Women's suffrage appears at a very late date. Almost nowhere at all prior to the twentieth century. Without looking up the information, I can think of two places where women could vote then. Wyoming Territory and the Isle of Man.
Fair enough - and I'm not going to chase for a third obscure example. But on the other hand, you also included non-citizen residents, and they're still universally excluded from the democratic process. The EU mandates, IIRC, that EU residents may vote in local elections after X years of residence, but that's where the buck stops.
 
Thank you.
Fair enough - and I'm not going to chase for a third obscure example.
On reflection, I can give you one. See http://en.m.wikipedia.org/wiki/Y_Wladfa
Initially the settlers were largely self-governing, with all men and women of 18 years of age or over having the right to vote.
I think this is the first anywhere. Honour to the Welsh.
But on the other hand, you also included non-citizen residents, and they're still universally excluded from the democratic process. The EU mandates, IIRC, that EU residents may vote in local elections after X years of residence, but that's where the buck stops.
In ancient Athens, people with foreign born parents, even if themselves born in Athens, were increasingly excluded from democratic rights.
Originally, a male would be a citizen if his father was a citizen, Under Pericles, in 450 BC, restrictions were tightened so that a citizen had to be born to an Athenian father and an Athenian mother. So Metroxenoi, those with foreign mothers, were now to be excluded. Also, "at least by Demosthenes' time, mixed marriages were actually heavily penalised."
http://en.m.wikipedia.org/wiki/Athenian_democracy#Size_and_make-up_of_the_Athenian_population In addition, there were more slaves than citizens in Athens.
to vote one had to be an adult, male citizen, and the number of these "varied between 30,000 and 50,000 out of a total population of around 250,000 to 300,000."
It is interesting to note in this regard that
Poland's nobility were also more numerous than those of all other European countries, constituting some 10–12% of the total population of historic Polish–Lithuanian Commonwealth also some 10–12% among ethnic Poles on ethnic Polish lands (part of Commonwealth)
http://en.m.wikipedia.org/wiki/Szlachta

That is comparable, in England at the same time, not with the size of the nobility, which was very much smaller, but the number of Englishmen eligible to vote, as a proportion of all men. (In Scotland the electorate was much more restricted, even after the Union of 1707).

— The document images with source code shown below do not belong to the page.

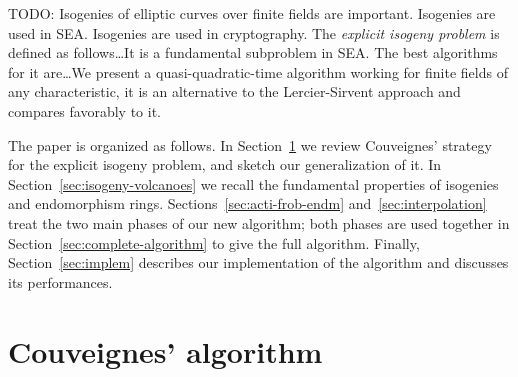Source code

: \documentclass{article}
\newcommand{\todo}[1]{{\color{red}TODO: #1}}
\theoremstyle{plain}
\theoremstyle{definition}
\theoremstyle{remark}
\begin{document}
\todo{Isogenies of elliptic curves over finite fields are
  important. Isogenies are used in SEA. Isogenies are used in
  cryptography.  The \emph{explicit isogeny problem} is defined as
  follows\dots It is a fundamental subproblem in SEA. The best
  algorithms for it are\dots We present a quasi-quadratic-time
  algorithm working for finite fields of any characteristic, it is an
  alternative to the Lercier-Sirvent approach and compares favorably
  to it.}








The paper is organized as follows. In Section~\ref{sec:couv-algor} we
review Couveignes' strategy for the explicit isogeny problem, and
sketch our generalization of it. In
Section~\ref{sec:isogeny-volcanoes} we recall the fundamental
properties of isogenies and endomorphism
rings. Sections~\ref{sec:acti-frob-endm} and~\ref{sec:interpolation}
treat the two main phases of our new algorithm; both phases are used
together in Section~\ref{sec:complete-algorithm} to give the full
algorithm. Finally, Section~\ref{sec:implem} describes our
implementation of the algorithm and discusses its performances.



\section{Couveignes' algorithm}
\label{sec:couv-algor}
\end{document}
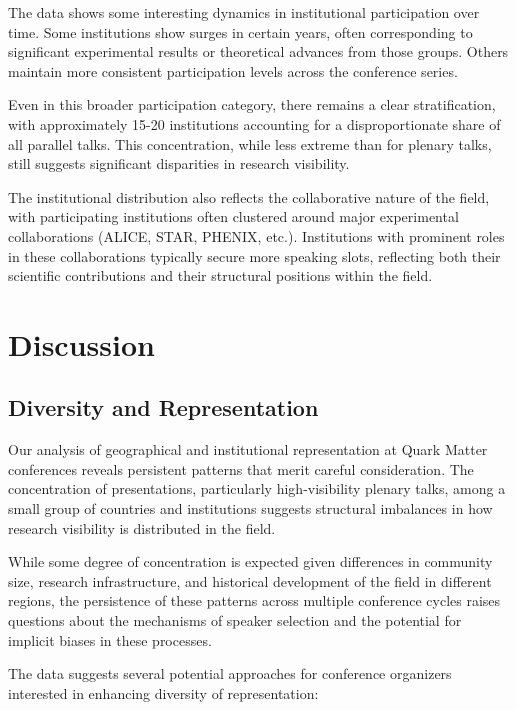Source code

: \documentclass[a4paper,11pt]{article}
\begin{document}
The data shows some interesting dynamics in institutional participation over time. Some institutions show surges in certain years, often corresponding to significant experimental results or theoretical advances from those groups. Others maintain more consistent participation levels across the conference series.

Even in this broader participation category, there remains a clear stratification, with approximately 15-20 institutions accounting for a disproportionate share of all parallel talks. This concentration, while less extreme than for plenary talks, still suggests significant disparities in research visibility.

The institutional distribution also reflects the collaborative nature of the field, with participating institutions often clustered around major experimental collaborations (ALICE, STAR, PHENIX, etc.). Institutions with prominent roles in these collaborations typically secure more speaking slots, reflecting both their scientific contributions and their structural positions within the field.

\section{Discussion}

\subsection{Diversity and Representation}

Our analysis of geographical and institutional representation at Quark Matter conferences reveals persistent patterns that merit careful consideration. The concentration of presentations, particularly high-visibility plenary talks, among a small group of countries and institutions suggests structural imbalances in how research visibility is distributed in the field.

While some degree of concentration is expected given differences in community size, research infrastructure, and historical development of the field in different regions, the persistence of these patterns across multiple conference cycles raises questions about the mechanisms of speaker selection and the potential for implicit biases in these processes.

The data suggests several potential approaches for conference organizers interested in enhancing diversity of representation:
\end{document}
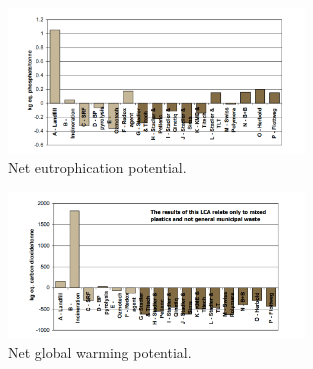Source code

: \documentclass{mcmthesis}
\begin{document}
\begin{figure}[!htb] %
	\centering %
	\includegraphics[width=0.7\textwidth]{figures/PCA1.png} %
	\caption{Net eutrophication potential.} %
	\label{fig6} %
	
\end{figure}

\begin{figure}[!htb] %
	\centering %
	\includegraphics[width=0.7\textwidth]{figures/PCA2.png} %
	\caption{Net global warming potential.} %
	\label{fig7} %
	
\end{figure}

\end{document}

So, the size of the citizen population in Athens was comparable with the size of the largest enfranchised social groups in 18th century Europe.

Is this the maximum it can in practice attain in pre-industrial society?
 
On reflection, I can give you one. See http://en.m.wikipedia.org/wiki/Y_Wladfa I think this is the first anywhere. Honour to the Welsh.
This colony was founded in 1865, that's 28 years before New Zealand had universal female suffrage. I'm not impressed. Wiki says that Sweden was first with female suffrage, in 1718, though they rescinded it in the same century (I bet the "tax paying" part equally applied to males, and so they were treated equally).

In ancient Athens, people with foreign born parents, even if themselves born in Athens, were increasingly excluded from democratic rights. http://en.m.wikipedia.org/wiki/Athenian_democracy#Size_and_make-up_of_the_Athenian_population In addition, there were more slaves than citizens in Athens.
I'm aware of the high percentage of slaves in ancient Athens. Ius Sanguinis is not something of the distant past. In Germany, for instance, until ten years ago the citizenship law was reformed, a "Volga German" whose great-great-*-grandfather had emigrated there around 1700, could more easily obtain citizenship than someone from Turkish descent whose grandfather had immigrated to Germany and had lived all their life in Germany.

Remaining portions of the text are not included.